Linear Discriminant Analysis in R: An Introduction
How does Linear Discriminant Analysis (LDA) work and how do you use it in R? This post answers these questions and provides an introduction to Linear Discriminant Analysis.
Linear Discriminant Analysis (LDA) is a well-established machine learning technique and classification method for predicting categories. Its main advantages, compared to other classification algorithms such as neural networks and random forests, are that the model is interpretable and that prediction is easy. Linear Discriminant Analysis is frequently used as a dimensionality reduction technique for pattern recognition or classification and machine learning.
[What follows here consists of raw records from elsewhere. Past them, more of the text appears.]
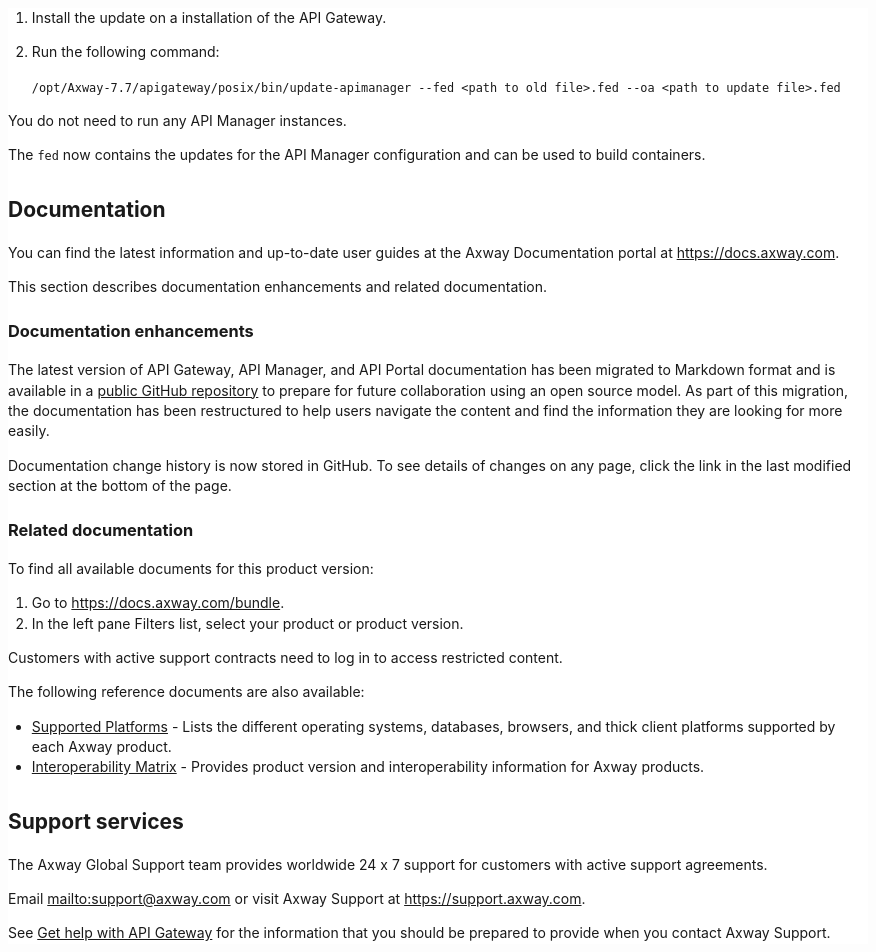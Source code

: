 1. Install the update on a installation of the API Gateway.
2. Run the following command:

   ```
   /opt/Axway-7.7/apigateway/posix/bin/update-apimanager --fed <path to old file>.fed --oa <path to update file>.fed
   ```

You do not need to run any API Manager instances.

The `fed` now contains the updates for the API Manager configuration and can be used to build containers.

## Documentation

You can find the latest information and up-to-date user guides at the Axway Documentation portal at <https://docs.axway.com>.

This section describes documentation enhancements and related documentation.

### Documentation enhancements



The latest version of API Gateway, API Manager, and API Portal documentation has been migrated to Markdown format and is available in a [public GitHub repository](https://github.com/Axway/axway-open-docs) to prepare for future collaboration using an open source model. As part of this migration, the documentation has been restructured to help users navigate the content and find the information they are looking for more easily.

Documentation change history is now stored in GitHub. To see details of changes on any page, click the link in the last modified section at the bottom of the page.

### Related documentation

To find all available documents for this product version:

1. Go to <https://docs.axway.com/bundle>.
2. In the left pane Filters list, select your product or product version.

Customers with active support contracts need to log in to access restricted content.

The following reference documents are also available:

* [Supported Platforms](https://docs.axway.com/bundle/Axway_Products_SupportedPlatforms_allOS_en) - Lists the different operating systems, databases, browsers, and thick client platforms supported by each Axway product.
* [Interoperability Matrix](https://docs.axway.com/bundle/Axway_Products_InteroperabilityMatrix_allOS_en) - Provides product version and interoperability information for Axway products.

## Support services

The Axway Global Support team provides worldwide 24 x 7 support for customers with active support agreements.

Email <mailto:support@axway.com> or visit Axway Support at <https://support.axway.com>.

See [Get help with API Gateway](/docs/apim_administration/apigtw_admin/trblshoot_get_help/) for the information that you should be prepared to provide when you contact Axway Support.
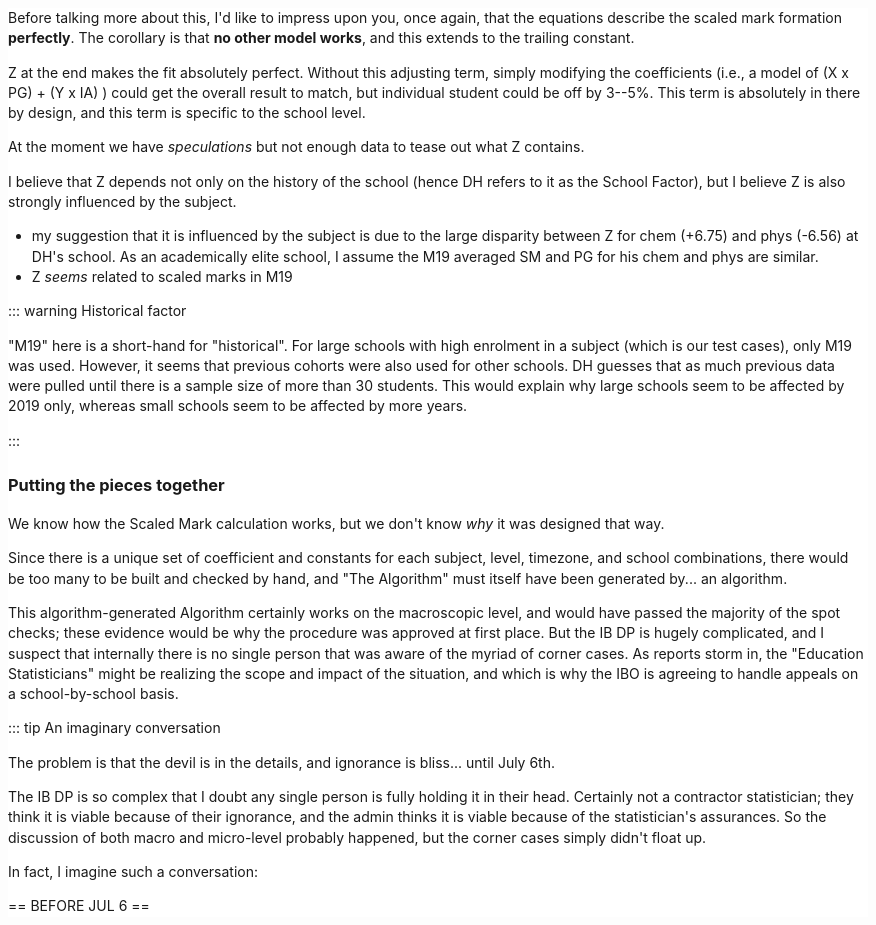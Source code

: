 Before talking more about this, I'd like to impress upon you, once again, that the equations describe the scaled mark formation **perfectly**.  The corollary is that **no other model works**, and this extends to the trailing constant.

Z at the end makes the fit absolutely perfect.  Without this adjusting term, simply modifying the coefficients (i.e., a model of (X x PG) + (Y x IA) ) could get the overall result to match, but individual student could be off by 3--5%.  This term is absolutely in there by design, and this term is specific to the school level.

At the moment we have *speculations* but not enough data to tease out what Z contains.

I believe that Z depends not only on the history of the school (hence DH refers to it as the School Factor), but I believe Z is also strongly influenced by the subject.

* my suggestion that it is influenced by the subject is due to the large disparity between Z for chem (+6.75) and phys (-6.56) at DH's school. As an academically elite school, I assume the M19 averaged SM and PG for his chem and phys are similar.
* Z *seems* related to scaled marks in M19

::: warning Historical factor

"M19" here is a short-hand for "historical".  For large schools with high enrolment in a subject (which is our test cases), only M19 was used.  However, it seems that previous cohorts were also used for other schools.  DH guesses that as much previous data were pulled until there is a sample size of more than 30 students.  This would explain why large schools seem to be affected by 2019 only, whereas small schools seem to be affected by more years. 

:::

### Putting the pieces together

We know how the Scaled Mark calculation works, but we don't know *why* it was designed that way.

Since there is a unique set of coefficient and constants for each subject, level, timezone, and school combinations, there would be too many to be built and checked by hand, and "The Algorithm" must itself have been generated by... an algorithm.  

This algorithm-generated Algorithm certainly works on the macroscopic level, and would have passed the majority of the spot checks; these evidence would be why the procedure was approved at first place.  But the IB DP is hugely complicated, and I suspect that internally there is no single person that was aware of the myriad of corner cases.  As reports storm in, the "Education Statisticians" might be realizing the scope and impact of the situation, and which is why the IBO is agreeing to handle appeals on a school-by-school basis.

<Foldable>

::: tip An imaginary conversation

The problem is that the devil is in the details, and ignorance is bliss... until July 6th.

The IB DP is so complex that I doubt any single person is fully holding it in their head. Certainly not a contractor statistician; they think it is viable because of their ignorance, and the admin thinks it is viable because of the statistician's assurances. So the discussion of both macro and micro-level probably happened, but the corner cases simply didn't float up.

In fact, I imagine such a conversation:

== BEFORE JUL 6 ==
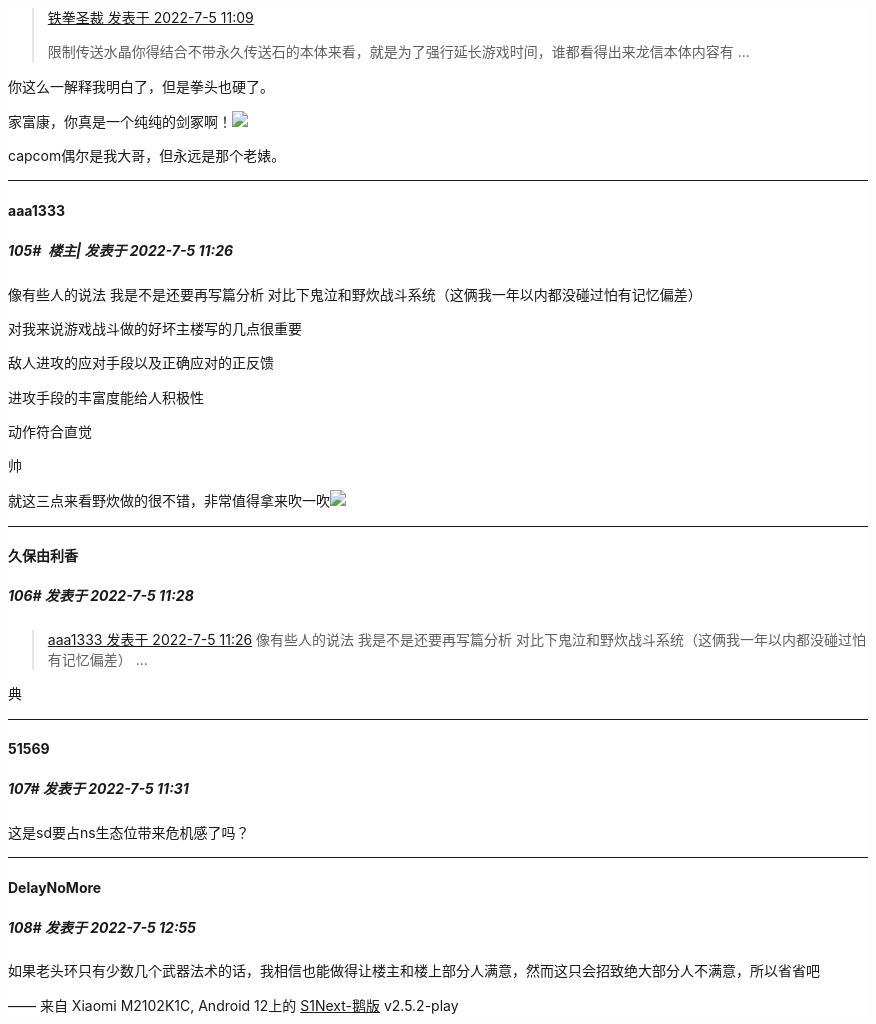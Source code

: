 <blockquote><a href="httphttps://bbs.saraba1st.com/2b/forum.php?mod=redirect&amp;goto=findpost&amp;pid=56529758&amp;ptid=2079335" target="_blank">铁拳圣裁 发表于 2022-7-5 11:09</a>

限制传送水晶你得结合不带永久传送石的本体来看，就是为了强行延长游戏时间，谁都看得出来龙信本体内容有 ...</blockquote>
你这么一解释我明白了，但是拳头也硬了。

家富康，你真是一个纯纯的剑冢啊！<img src="https://static.saraba1st.com/image/smiley/face2017/087.gif" referrerpolicy="no-referrer">

capcom偶尔是我大哥，但永远是那个老婊。



*****

####  aaa1333  
##### 105#         楼主| 发表于 2022-7-5 11:26

像有些人的说法 我是不是还要再写篇分析 对比下鬼泣和野炊战斗系统（这俩我一年以内都没碰过怕有记忆偏差）

对我来说游戏战斗做的好坏主楼写的几点很重要

敌人进攻的应对手段以及正确应对的正反馈

进攻手段的丰富度能给人积极性

动作符合直觉

帅

就这三点来看野炊做的很不错，非常值得拿来吹一吹<img src="https://static.saraba1st.com/image/smiley/face2017/066.png" referrerpolicy="no-referrer">

*****

####  久保由利香  
##### 106#       发表于 2022-7-5 11:28

<blockquote><a href="httphttps://bbs.saraba1st.com/2b/forum.php?mod=redirect&amp;goto=findpost&amp;pid=56530044&amp;ptid=2079335" target="_blank">aaa1333 发表于 2022-7-5 11:26</a>
像有些人的说法 我是不是还要再写篇分析 对比下鬼泣和野炊战斗系统（这俩我一年以内都没碰过怕有记忆偏差） ...</blockquote>
典

*****

####  51569  
##### 107#       发表于 2022-7-5 11:31

这是sd要占ns生态位带来危机感了吗？



*****

####  DelayNoMore  
##### 108#       发表于 2022-7-5 12:55

如果老头环只有少数几个武器法术的话，我相信也能做得让楼主和楼上部分人满意，然而这只会招致绝大部分人不满意，所以省省吧

—— 来自 Xiaomi M2102K1C, Android 12上的 [S1Next-鹅版](https://github.com/ykrank/S1-Next/releases) v2.5.2-play
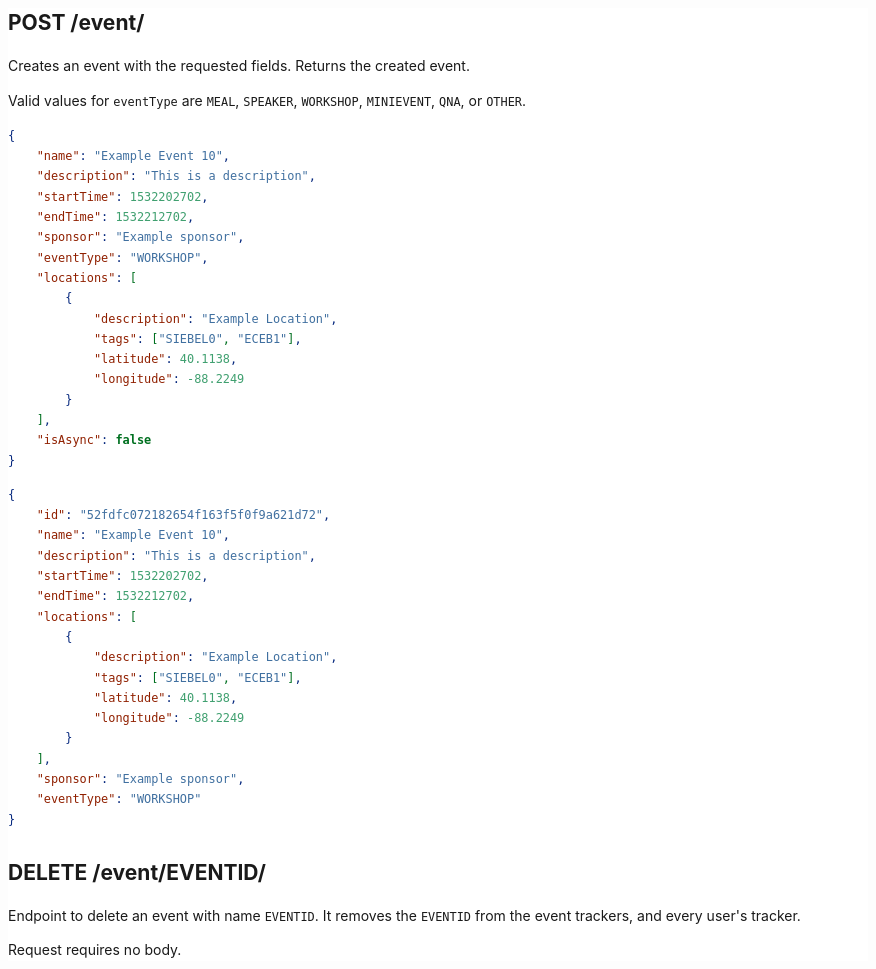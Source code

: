 POST /event/
-----------

Creates an event with the requested fields. Returns the created event.

Valid values for `eventType` are `MEAL`, `SPEAKER`, `WORKSHOP`, `MINIEVENT`, `QNA`, or `OTHER`.

```json title="Example request"
{
	"name": "Example Event 10",
	"description": "This is a description",
	"startTime": 1532202702,
	"endTime": 1532212702,
	"sponsor": "Example sponsor",
	"eventType": "WORKSHOP",
	"locations": [
		{
			"description": "Example Location",
			"tags": ["SIEBEL0", "ECEB1"],
			"latitude": 40.1138,
			"longitude": -88.2249
		}
	],
	"isAsync": false
}
```

```json title="Example response"
{
	"id": "52fdfc072182654f163f5f0f9a621d72",
	"name": "Example Event 10",
	"description": "This is a description",
	"startTime": 1532202702,
	"endTime": 1532212702,
	"locations": [
		{
			"description": "Example Location",
			"tags": ["SIEBEL0", "ECEB1"],
			"latitude": 40.1138,
			"longitude": -88.2249
		}
	],
	"sponsor": "Example sponsor",
	"eventType": "WORKSHOP"
}
```

DELETE /event/EVENTID/
-----------

Endpoint to delete an event with name `EVENTID`. It removes the `EVENTID` from the event trackers, and every user's tracker.

Request requires no body.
If you want to quickly do your own linear discriminant analysis, use this handy template!
The intuition behind Linear Discriminant Analysis
Linear Discriminant Analysis takes a data set of cases (also known as observations) as input. For each case, you need to have a categorical variable to define the class and several predictor variables (which are numeric). We often visualize this input data as a matrix, such as shown below, with each case being a row and each variable a column. In this example, the categorical variable is called "class" and the predictive variables (which are numeric) are the other columns.
This example, discussed below, relates to classes of motor vehicles based on images of those vehicles.
Think of each case as a point in N-dimensional space, where N is the number of predictor variables. Every point is labeled by its category. (Although it focuses on t-SNE, this video neatly illustrates what we mean by dimensional space).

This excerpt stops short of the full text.